Selon les témoins et les membres de sa famille, Bourgault montrait des signes évidents d’une urgence médicale – discours confus, affaissement facial et désorientation – symptômes que les policiers ont erronément attribués à l’intoxication. Plutôt que d’appeler immédiatement une assistance médicale, les agents ont procédé à un test de sobriété que Bourgault a naturellement échoué en raison de son état.

« Ils n’arrêtaient pas de lui demander si elle avait bu, ignorant ses tentatives d’expliquer que quelque chose n’allait pas, » a déclaré Jean-Philippe Bourgault, son fils qui est arrivé sur les lieux après avoir reçu un appel inquiétant de sa mère quelques instants avant qu’elle ne soit arrêtée. « Il a fallu près de 45 minutes avant que quelqu’un appelle enfin une ambulance. »

Les professionnels de la santé de l’Hôpital Général de Montréal ont confirmé que Bourgault souffrait d’un AVC ischémique, pour lequel un traitement rapide est crucial. Dr Emmanuelle Tremblay, neurologue à l’hôpital, sans commenter spécifiquement ce cas, a souligné que « les 60 à 90 premières minutes suivant les symptômes d’AVC sont critiques pour une intervention efficace et pour prévenir des dommages permanents. »

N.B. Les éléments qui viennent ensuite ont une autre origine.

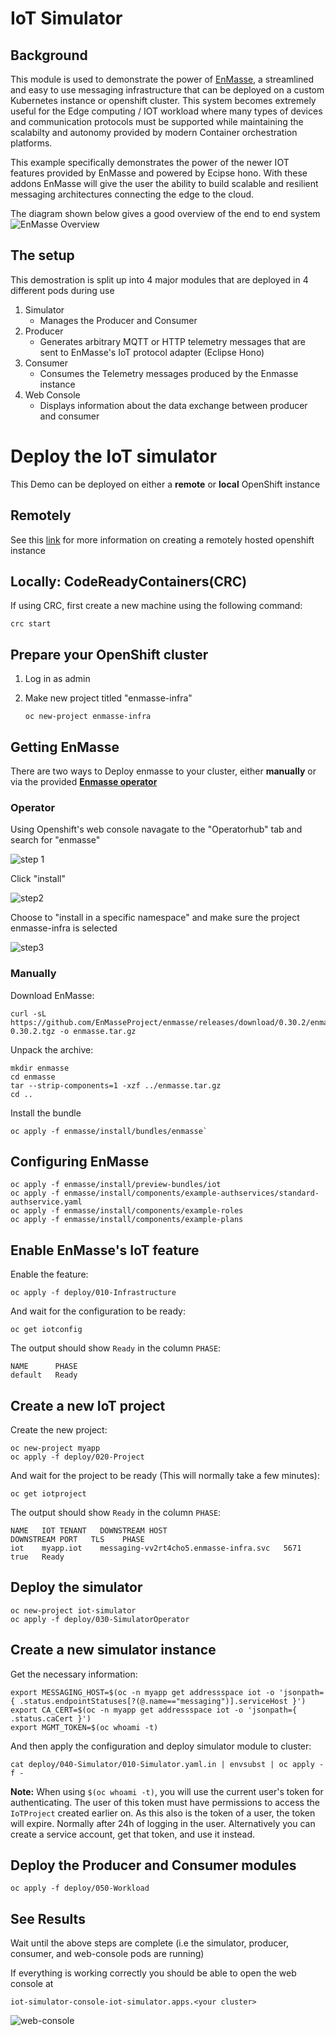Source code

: # IoT Simulator

## Background 

This module is used to demonstrate the power of [EnMasse](https://enmasse.io/), a streamlined and easy to use messaging infrastructure that can be deployed on a custom Kubernetes instance or openshift cluster. This system becomes extremely useful for the Edge computing / IOT workload where many types of devices and communication protocols must be supported while maintaining the scalabilty and autonomy provided by modern Container orchestration platforms. 

This example specifically demonstrates the power of the newer IOT features provided by EnMasse and powered by Ecipse hono. With these addons EnMasse will give the user the ability to build scalable and resilient messaging architectures connecting the edge to the cloud. 

The diagram shown below gives a good overview of the end to end system 
![EnMasse Overview](https://raw.githubusercontent.com/astoycos/iot-simulator-example/master/doc/enmasse_iot_view.png)

## The setup 

This demostration is split up into 4 major modules that are deployed in 4 different pods during use 

1. Simulator
    * Manages the Producer and Consumer
2. Producer 
    * Generates arbitrary MQTT or HTTP telemetry messages that are sent to EnMasse's IoT protocol adapter (Eclipse Hono)
3. Consumer 
    * Consumes the Telemetry messages produced by the Enmasse instance 
4. Web Console
    * Displays information about the data exchange between producer and consumer


# Deploy the IoT simulator

This Demo can be deployed on either a **remote** or **local** OpenShift instance 

## Remotely 

See this [link](https://docs.openshift.com/container-platform/4.3/welcome/index.html) for more information on creating a remotely hosted openshift instance 

## Locally: CodeReadyContainers(CRC)

If using CRC, first create a new machine using the following command:

    crc start

## Prepare your OpenShift cluster

1. Log in as admin
2. Make new project titled "enmasse-infra" 
    
       oc new-project enmasse-infra

## Getting EnMasse

There are two ways to Deploy enmasse to your cluster, either **manually** or via the provided [**Enmasse operator**](https://operatorhub.io/operator/enmasse)

### Operator

Using Openshift's web console navagate to the "Operatorhub" tab and search for "enmasse" 

![step 1](https://raw.githubusercontent.com/astoycos/iot-simulator-example/master/doc/Screenshot%20from%202020-01-27%2015-04-07.jpg)

Click "install" 

![step2](https://raw.githubusercontent.com/astoycos/iot-simulator-example/master/doc/Screenshot%20from%202020-01-27%2015-07-39.jpg)

Choose to "install in a specific namespace" and make sure the project enmasse-infra is selected 

![step3](https://raw.githubusercontent.com/astoycos/iot-simulator-example/master/doc/Screenshot%20from%202020-01-27%2015-08-15.jpg)

### Manually

Download EnMasse:

    curl -sL https://github.com/EnMasseProject/enmasse/releases/download/0.30.2/enmasse-0.30.2.tgz -o enmasse.tar.gz

Unpack the archive:

    mkdir enmasse
    cd enmasse
    tar --strip-components=1 -xzf ../enmasse.tar.gz
    cd ..

Install the bundle  

    oc apply -f enmasse/install/bundles/enmasse`
 

## Configuring EnMasse
   
    oc apply -f enmasse/install/preview-bundles/iot
    oc apply -f enmasse/install/components/example-authservices/standard-authservice.yaml
    oc apply -f enmasse/install/components/example-roles
    oc apply -f enmasse/install/components/example-plans

## Enable EnMasse's IoT feature

Enable the feature:

    oc apply -f deploy/010-Infrastructure

And wait for the configuration to be ready:

    oc get iotconfig

The output should show `Ready` in the column `PHASE`:

    NAME      PHASE
    default   Ready

## Create a new IoT project

Create the new project:

    oc new-project myapp
    oc apply -f deploy/020-Project

And wait for the project to be ready (This will normally take a few minutes):

    oc get iotproject

The output should show `Ready` in the column `PHASE`:

    NAME   IOT TENANT   DOWNSTREAM HOST                          DOWNSTREAM PORT   TLS    PHASE
    iot    myapp.iot    messaging-vv2rt4cho5.enmasse-infra.svc   5671              true   Ready

## Deploy the simulator

    oc new-project iot-simulator
    oc apply -f deploy/030-SimulatorOperator

## Create a new simulator instance

Get the necessary information:

    export MESSAGING_HOST=$(oc -n myapp get addressspace iot -o 'jsonpath={ .status.endpointStatuses[?(@.name=="messaging")].serviceHost }')
    export CA_CERT=$(oc -n myapp get addressspace iot -o 'jsonpath={ .status.caCert }')
    export MGMT_TOKEN=$(oc whoami -t)

And then apply the configuration and deploy simulator module to cluster:

    cat deploy/040-Simulator/010-Simulator.yaml.in | envsubst | oc apply -f -

**Note:** When using `$(oc whoami -t)`, you will use the current user's token for authenticating. The user of this
          token must have permissions to access the `IoTProject` created earlier on. As this also is the token of
          a user, the token will expire. Normally after 24h of logging in the user. Alternatively you can create a
          service account, get that token, and use it instead.

## Deploy the Producer and Consumer modules

    oc apply -f deploy/050-Workload
    
## See Results 

Wait until the above steps are complete (i.e the simulator, producer, consumer, and web-console pods are running) 

If everything is working correctly you should be able to open the web console at 
   
   `iot-simulator-console-iot-simulator.apps.<your cluster>`
   

![web-console](https://raw.githubusercontent.com/astoycos/iot-simulator-example/master/doc/Screenshot%20from%202020-01-27%2015-59-52.jpg)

Cet incident s’inscrit dans une tendance inquiétante documentée dans une récente étude indépendante commandée par la Ville de Montréal, qui a révélé que les citoyens noirs étaient 4,2 fois plus susceptibles d’être interpellés par la police que les résidents blancs. Le rapport, publié par des chercheurs du Centre de recherche sur les relations raciales de l’Université McGill, a examiné plus de 12 000 interventions policières entre 2019 et 2022.

Fo Niemi, directeur exécutif du Centre de recherche-action sur les relations raciales (CRARR), a exprimé sa frustration face à ce problème persistant. « Nous avons vu promesse après promesse de meilleure formation et sensibilisation, pourtant ces incidents persistent. Quand des urgences médicales sont criminalisées sur la base de préjugés raciaux, nous sommes face à un échec systémique qui peut littéralement coûter des vies. »

Le Service de police de la Ville de Montréal (SPVM) a publié une brève déclaration reconnaissant qu’une enquête a été lancée. « Nous prenons au sérieux toutes les allégations de partialité et nous examinons la conduite des agents dans cet incident, » a déclaré la lieutenante Sandrine Lamarche, porte-parole du SPVM. « Nos agents reçoivent une formation pour reconnaître les urgences médicales, et nous examinons pourquoi les protocoles n’ont pas été suivis dans ce cas. »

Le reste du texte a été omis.